Find how many lines of the entries contain the word "like", then report that figure alone.

####

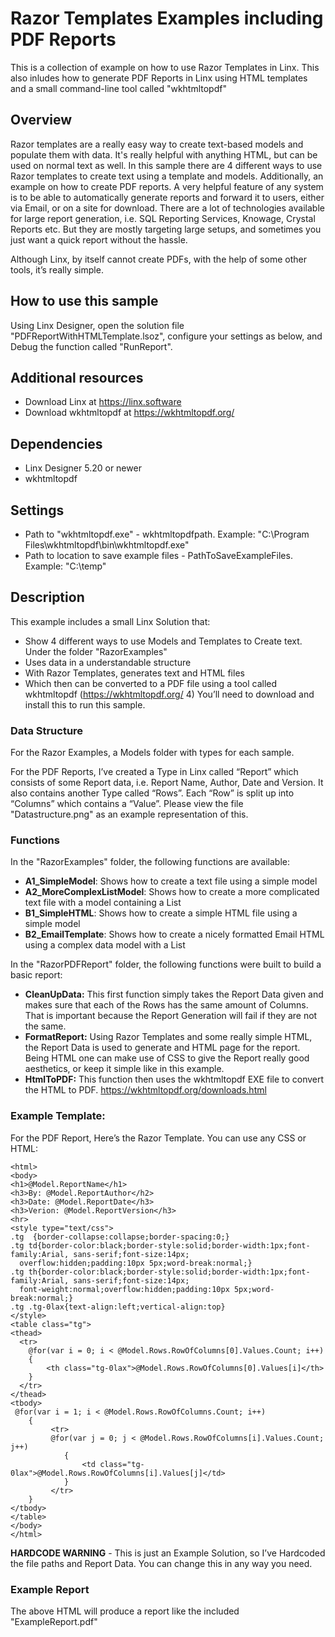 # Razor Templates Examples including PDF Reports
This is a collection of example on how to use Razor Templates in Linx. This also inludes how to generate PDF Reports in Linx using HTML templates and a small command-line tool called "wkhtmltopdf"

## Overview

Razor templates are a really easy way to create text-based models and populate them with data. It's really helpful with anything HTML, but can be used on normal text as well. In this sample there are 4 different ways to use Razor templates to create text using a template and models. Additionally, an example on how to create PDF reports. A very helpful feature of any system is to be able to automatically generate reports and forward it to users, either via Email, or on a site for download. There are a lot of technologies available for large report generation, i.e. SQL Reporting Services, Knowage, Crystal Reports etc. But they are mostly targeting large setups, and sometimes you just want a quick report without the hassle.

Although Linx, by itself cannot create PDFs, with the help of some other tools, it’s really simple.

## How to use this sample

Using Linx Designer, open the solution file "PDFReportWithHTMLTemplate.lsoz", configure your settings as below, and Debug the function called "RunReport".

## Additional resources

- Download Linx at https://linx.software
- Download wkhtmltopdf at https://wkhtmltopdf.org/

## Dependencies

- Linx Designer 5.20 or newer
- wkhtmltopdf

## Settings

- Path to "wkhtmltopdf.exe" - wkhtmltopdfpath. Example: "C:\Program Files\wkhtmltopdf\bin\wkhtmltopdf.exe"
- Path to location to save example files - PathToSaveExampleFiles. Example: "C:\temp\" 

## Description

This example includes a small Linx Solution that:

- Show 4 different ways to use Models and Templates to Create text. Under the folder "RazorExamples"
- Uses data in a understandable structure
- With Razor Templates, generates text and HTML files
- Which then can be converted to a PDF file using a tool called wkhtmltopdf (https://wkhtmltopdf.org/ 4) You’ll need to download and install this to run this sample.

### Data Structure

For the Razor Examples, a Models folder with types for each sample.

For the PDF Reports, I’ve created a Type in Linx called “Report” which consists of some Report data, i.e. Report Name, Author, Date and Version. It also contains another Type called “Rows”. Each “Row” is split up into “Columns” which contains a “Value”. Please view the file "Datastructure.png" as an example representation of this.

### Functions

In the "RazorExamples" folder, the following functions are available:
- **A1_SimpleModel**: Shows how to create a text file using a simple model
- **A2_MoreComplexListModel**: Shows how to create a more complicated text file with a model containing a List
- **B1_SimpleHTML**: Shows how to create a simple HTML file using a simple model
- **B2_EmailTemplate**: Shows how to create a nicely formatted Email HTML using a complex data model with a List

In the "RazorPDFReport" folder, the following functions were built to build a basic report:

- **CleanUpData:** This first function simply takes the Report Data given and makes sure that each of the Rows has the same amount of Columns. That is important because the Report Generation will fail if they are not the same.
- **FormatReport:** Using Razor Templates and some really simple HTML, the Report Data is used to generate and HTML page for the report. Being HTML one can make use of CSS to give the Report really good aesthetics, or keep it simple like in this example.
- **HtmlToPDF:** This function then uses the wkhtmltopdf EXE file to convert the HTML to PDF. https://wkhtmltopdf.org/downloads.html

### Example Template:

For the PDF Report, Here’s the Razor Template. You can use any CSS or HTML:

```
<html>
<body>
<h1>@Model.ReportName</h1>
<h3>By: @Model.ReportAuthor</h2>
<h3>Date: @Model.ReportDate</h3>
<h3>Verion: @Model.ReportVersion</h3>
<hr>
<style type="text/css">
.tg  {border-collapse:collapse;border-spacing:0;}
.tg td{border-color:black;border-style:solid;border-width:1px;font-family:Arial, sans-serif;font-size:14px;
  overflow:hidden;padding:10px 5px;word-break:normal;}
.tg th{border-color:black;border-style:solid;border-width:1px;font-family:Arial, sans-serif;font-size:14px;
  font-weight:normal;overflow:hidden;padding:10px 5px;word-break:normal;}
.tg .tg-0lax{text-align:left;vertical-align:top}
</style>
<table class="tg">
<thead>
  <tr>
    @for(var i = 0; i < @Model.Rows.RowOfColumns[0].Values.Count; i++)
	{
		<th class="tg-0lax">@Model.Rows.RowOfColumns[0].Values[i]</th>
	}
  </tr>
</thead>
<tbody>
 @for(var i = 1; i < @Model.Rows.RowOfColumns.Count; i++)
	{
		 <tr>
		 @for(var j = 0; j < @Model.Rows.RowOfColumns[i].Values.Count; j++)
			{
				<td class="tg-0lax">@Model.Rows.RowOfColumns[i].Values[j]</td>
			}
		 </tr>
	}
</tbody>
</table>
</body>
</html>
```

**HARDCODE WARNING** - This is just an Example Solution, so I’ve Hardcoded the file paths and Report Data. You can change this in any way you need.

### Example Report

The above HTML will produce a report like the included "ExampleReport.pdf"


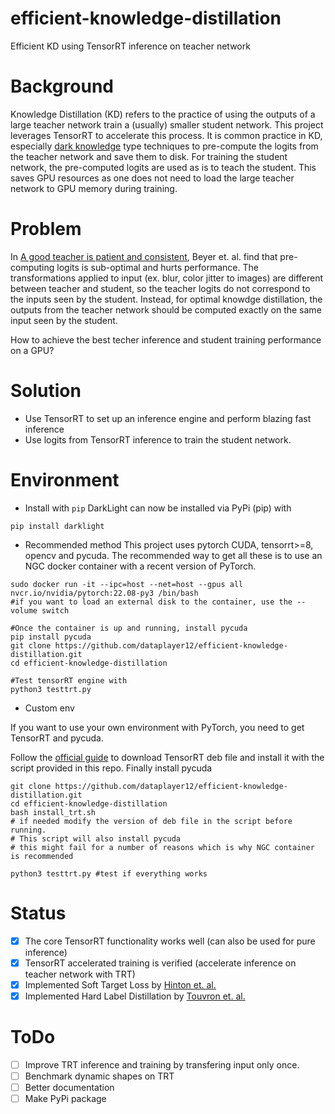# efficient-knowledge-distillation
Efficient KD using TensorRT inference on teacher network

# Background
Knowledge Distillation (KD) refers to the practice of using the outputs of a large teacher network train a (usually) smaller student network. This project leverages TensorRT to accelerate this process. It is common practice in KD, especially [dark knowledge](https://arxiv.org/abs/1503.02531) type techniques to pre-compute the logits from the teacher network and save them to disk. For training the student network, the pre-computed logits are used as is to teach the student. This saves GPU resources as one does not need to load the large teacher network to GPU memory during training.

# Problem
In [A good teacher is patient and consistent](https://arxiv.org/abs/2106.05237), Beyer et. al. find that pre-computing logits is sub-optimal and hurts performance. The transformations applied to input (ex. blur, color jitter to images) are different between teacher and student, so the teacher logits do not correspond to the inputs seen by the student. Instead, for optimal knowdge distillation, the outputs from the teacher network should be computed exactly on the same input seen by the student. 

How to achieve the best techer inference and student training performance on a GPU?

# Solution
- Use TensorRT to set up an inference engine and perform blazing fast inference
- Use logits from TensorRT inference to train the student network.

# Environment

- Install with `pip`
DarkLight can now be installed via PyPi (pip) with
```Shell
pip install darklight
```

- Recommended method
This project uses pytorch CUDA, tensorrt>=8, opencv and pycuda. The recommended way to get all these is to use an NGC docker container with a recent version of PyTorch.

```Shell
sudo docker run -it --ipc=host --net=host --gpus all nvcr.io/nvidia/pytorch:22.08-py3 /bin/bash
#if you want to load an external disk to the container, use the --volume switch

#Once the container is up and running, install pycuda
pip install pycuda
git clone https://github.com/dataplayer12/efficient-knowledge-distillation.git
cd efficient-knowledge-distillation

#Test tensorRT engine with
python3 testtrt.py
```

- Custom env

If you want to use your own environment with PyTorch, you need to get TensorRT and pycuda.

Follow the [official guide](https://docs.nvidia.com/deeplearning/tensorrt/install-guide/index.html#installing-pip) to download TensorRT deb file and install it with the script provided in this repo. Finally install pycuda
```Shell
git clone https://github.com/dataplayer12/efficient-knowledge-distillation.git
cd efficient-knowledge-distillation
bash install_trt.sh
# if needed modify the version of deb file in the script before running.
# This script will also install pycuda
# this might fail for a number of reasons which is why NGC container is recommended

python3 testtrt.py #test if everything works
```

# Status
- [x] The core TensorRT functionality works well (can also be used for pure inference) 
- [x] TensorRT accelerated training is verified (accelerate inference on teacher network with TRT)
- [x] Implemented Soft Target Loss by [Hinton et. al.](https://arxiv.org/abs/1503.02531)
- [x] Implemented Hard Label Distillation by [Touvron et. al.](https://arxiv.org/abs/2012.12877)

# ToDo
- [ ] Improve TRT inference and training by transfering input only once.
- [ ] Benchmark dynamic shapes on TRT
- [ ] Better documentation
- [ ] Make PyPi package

####

**SOLUTION TO THIS TASK:**
2